* _Work to be completed_
Look through the lines below and extract any with the word "Contract".

* _Data shown_

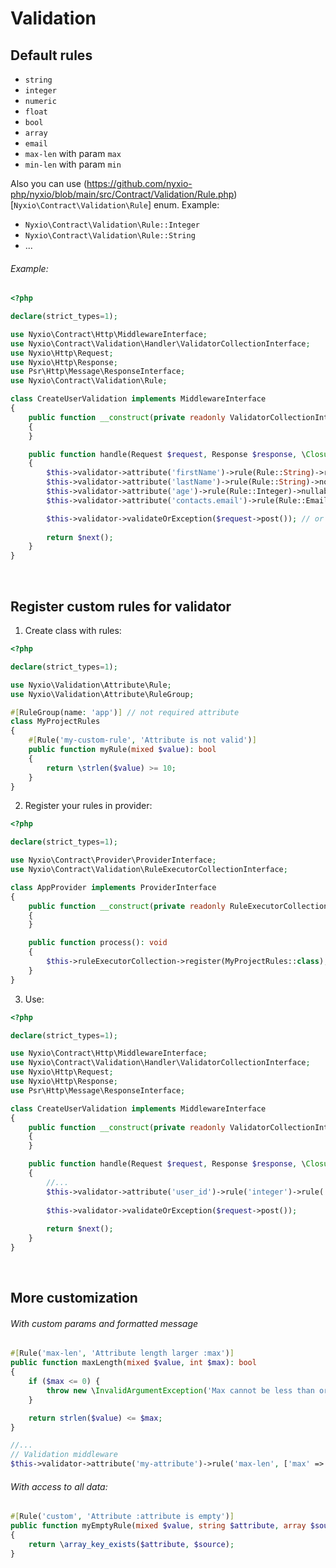 # Validation

## Default rules
- `string`
- `integer`
- `numeric`
- `float`
- `bool`
- `array`
- `email`
- `max-len` with param `max`
- `min-len` with param `min`

Also you can use (https://github.com/nyxio-php/nyxio/blob/main/src/Contract/Validation/Rule.php)[`Nyxio\Contract\Validation\Rule`] enum.
Example:
- `Nyxio\Contract\Validation\Rule::Integer`
- `Nyxio\Contract\Validation\Rule::String`
- ...


###### Example:
```php
<?php

declare(strict_types=1);

use Nyxio\Contract\Http\MiddlewareInterface;
use Nyxio\Contract\Validation\Handler\ValidatorCollectionInterface;
use Nyxio\Http\Request;
use Nyxio\Http\Response;
use Psr\Http\Message\ResponseInterface;
use Nyxio\Contract\Validation\Rule;

class CreateUserValidation implements MiddlewareInterface
{
    public function __construct(private readonly ValidatorCollectionInterface $validator)
    {
    }

    public function handle(Request $request, Response $response, \Closure $next): ResponseInterface
    {
        $this->validator->attribute('firstName')->rule(Rule::String)->rule(Rule::MinLength, ['min' => 3])->notAllowsEmpty('Empty firstname!')->notNullable();
        $this->validator->attribute('lastName')->rule(Rule::String)->notAllowsEmpty('Empty firstname!')->notNullable();
        $this->validator->attribute('age')->rule(Rule::Integer)->nullable()->required();
        $this->validator->attribute('contacts.email')->rule(Rule::Email)->notNullable()->notAllowsEmpty('Empty email!');

        $this->validator->validateOrException($request->post()); // or  $this->validator->getErrors($request->post());
        
        return $next();
    }
}

```
<br>


## Register custom rules for validator
1. Create class with rules:
```php
<?php

declare(strict_types=1);

use Nyxio\Validation\Attribute\Rule;
use Nyxio\Validation\Attribute\RuleGroup;

#[RuleGroup(name: 'app')] // not required attribute
class MyProjectRules
{
    #[Rule('my-custom-rule', 'Attribute is not valid')]
    public function myRule(mixed $value): bool
    {
        return \strlen($value) >= 10;
    }
}
```
2. Register your rules in provider:
```php
<?php

declare(strict_types=1);

use Nyxio\Contract\Provider\ProviderInterface;
use Nyxio\Contract\Validation\RuleExecutorCollectionInterface;

class AppProvider implements ProviderInterface
{
    public function __construct(private readonly RuleExecutorCollectionInterface $ruleExecutorCollection)
    {
    }

    public function process(): void
    {
        $this->ruleExecutorCollection->register(MyProjectRules::class);
    }
}
```
3. Use:
```php
<?php

declare(strict_types=1);

use Nyxio\Contract\Http\MiddlewareInterface;
use Nyxio\Contract\Validation\Handler\ValidatorCollectionInterface;
use Nyxio\Http\Request;
use Nyxio\Http\Response;
use Psr\Http\Message\ResponseInterface;

class CreateUserValidation implements MiddlewareInterface
{
    public function __construct(private readonly ValidatorCollectionInterface $validator)
    {
    }

    public function handle(Request $request, Response $response, \Closure $next): ResponseInterface
    {
        //...
        $this->validator->attribute('user_id')->rule('integer')->rule('app.my-custom-rule');
        
        $this->validator->validateOrException($request->post());
        
        return $next();
    }
}

```

<br>

## More customization

###### With custom params and formatted message
```php
#[Rule('max-len', 'Attribute length larger :max')]
public function maxLength(mixed $value, int $max): bool
{
    if ($max <= 0) {
        throw new \InvalidArgumentException('Max cannot be less than or equal to zero');
    }

    return strlen($value) <= $max;
}
```
```php
//...
// Validation middleware
$this->validator->attribute('my-attribute')->rule('max-len', ['max' => 5]);
```


###### With access to all data:
```php
#[Rule('custom', 'Attribute :attribute is empty')]
public function myEmptyRule(mixed $value, string $attribute, array $source): bool
{
    return \array_key_exists($attribute, $source);
}
```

* _Answer area_
Also you can use (https://github.com/nyxio-php/nyxio/blob/main/src/Contract/Validation/Rule.php)[`Nyxio\Contract\Validation\Rule`] enum.
- `Nyxio\Contract\Validation\Rule::Integer`
- `Nyxio\Contract\Validation\Rule::String`
use Nyxio\Contract\Http\MiddlewareInterface;
use Nyxio\Contract\Validation\Handler\ValidatorCollectionInterface;
use Nyxio\Contract\Validation\Rule;
use Nyxio\Contract\Provider\ProviderInterface;
use Nyxio\Contract\Validation\RuleExecutorCollectionInterface;
use Nyxio\Contract\Http\MiddlewareInterface;
use Nyxio\Contract\Validation\Handler\ValidatorCollectionInterface;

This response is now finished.